**TASK BRIEF**: Transcribe each record word for word. Skip the images.

**GIVEN DATA**:
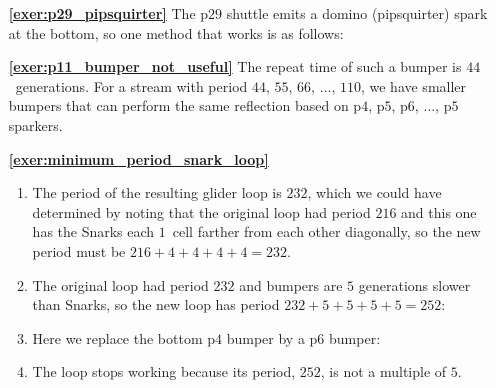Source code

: \begin{multicols}{2}
\begin{itemize}[leftmargin=0em]
		\item[\bf\color{ocre}\sffamily\ref{exer:p29_pipsquirter}] The p$29$ shuttle emits a domino (pipsquirter) spark at the bottom, so one method that works is as follows:
		
		\begin{center}
		\end{center}
	

		\item[\bf\color{ocre}\sffamily\ref{exer:p11_bumper_not_useful}] The repeat time of such a bumper is $44$~generations. For a stream with period $44$, $55$, $66$, $\ldots$, $110$, we have smaller bumpers that can perform the same reflection based on p$4$, p$5$, p$6$, $\ldots$, p$5$ sparkers.
		
		
		\item[\bf\color{ocre}\sffamily\ref{exer:minimum_period_snark_loop}]
		\begin{enumerate}[leftmargin=1.5em,label=\bf\color{ocre}(\alph*)]
			\item The period of the resulting glider loop is $232$, which we could have determined by noting that the original loop had period $216$ and this one has the Snarks each $1$~cell farther from each other diagonally, so the new period must be $216+4+4+4+4 = 232$.
			
			\noindent\begin{center}
			\end{center}
			
			\item The original loop had period $232$ and bumpers are $5$ generations slower than Snarks, so the new loop has period $232+5+5+5+5 = 252$:
			
			\noindent\begin{center}
			\end{center}
			
			\item Here we replace the bottom p$4$ bumper by a p$6$ bumper:
			
			\noindent\begin{center}
			\end{center}
			
			\item The loop stops working because its period, $252$, is not a multiple of $5$.
			

\end{enumerate}
\end{itemize}
\end{multicols}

**RESPONSE TO THE TASK**:
Source code

: \begin{multicols}{2}
\begin{itemize}[leftmargin=0em]
		\item[\bf\color{ocre}\sffamily\ref{exer:p29_pipsquirter}] The p$29$ shuttle emits a domino (pipsquirter) spark at the bottom, so one method that works is as follows:
		
		\begin{center}
		\end{center}
	

		\item[\bf\color{ocre}\sffamily\ref{exer:p11_bumper_not_useful}] The repeat time of such a bumper is $44$~generations. For a stream with period $44$, $55$, $66$, $\ldots$, $110$, we have smaller bumpers that can perform the same reflection based on p$4$, p$5$, p$6$, $\ldots$, p$5$ sparkers.
		
		
		\item[\bf\color{ocre}\sffamily\ref{exer:minimum_period_snark_loop}]
		\begin{enumerate}[leftmargin=1.5em,label=\bf\color{ocre}(\alph*)]
			\item The period of the resulting glider loop is $232$, which we could have determined by noting that the original loop had period $216$ and this one has the Snarks each $1$~cell farther from each other diagonally, so the new period must be $216+4+4+4+4 = 232$.
			
			\noindent\begin{center}
			\end{center}
			
			\item The original loop had period $232$ and bumpers are $5$ generations slower than Snarks, so the new loop has period $232+5+5+5+5 = 252$:
			
			\noindent\begin{center}
			\end{center}
			
			\item Here we replace the bottom p$4$ bumper by a p$6$ bumper:
			
			\noindent\begin{center}
			\end{center}
			
			\item The loop stops working because its period, $252$, is not a multiple of $5$.
			

\end{enumerate}
\end{itemize}
\end{multicols}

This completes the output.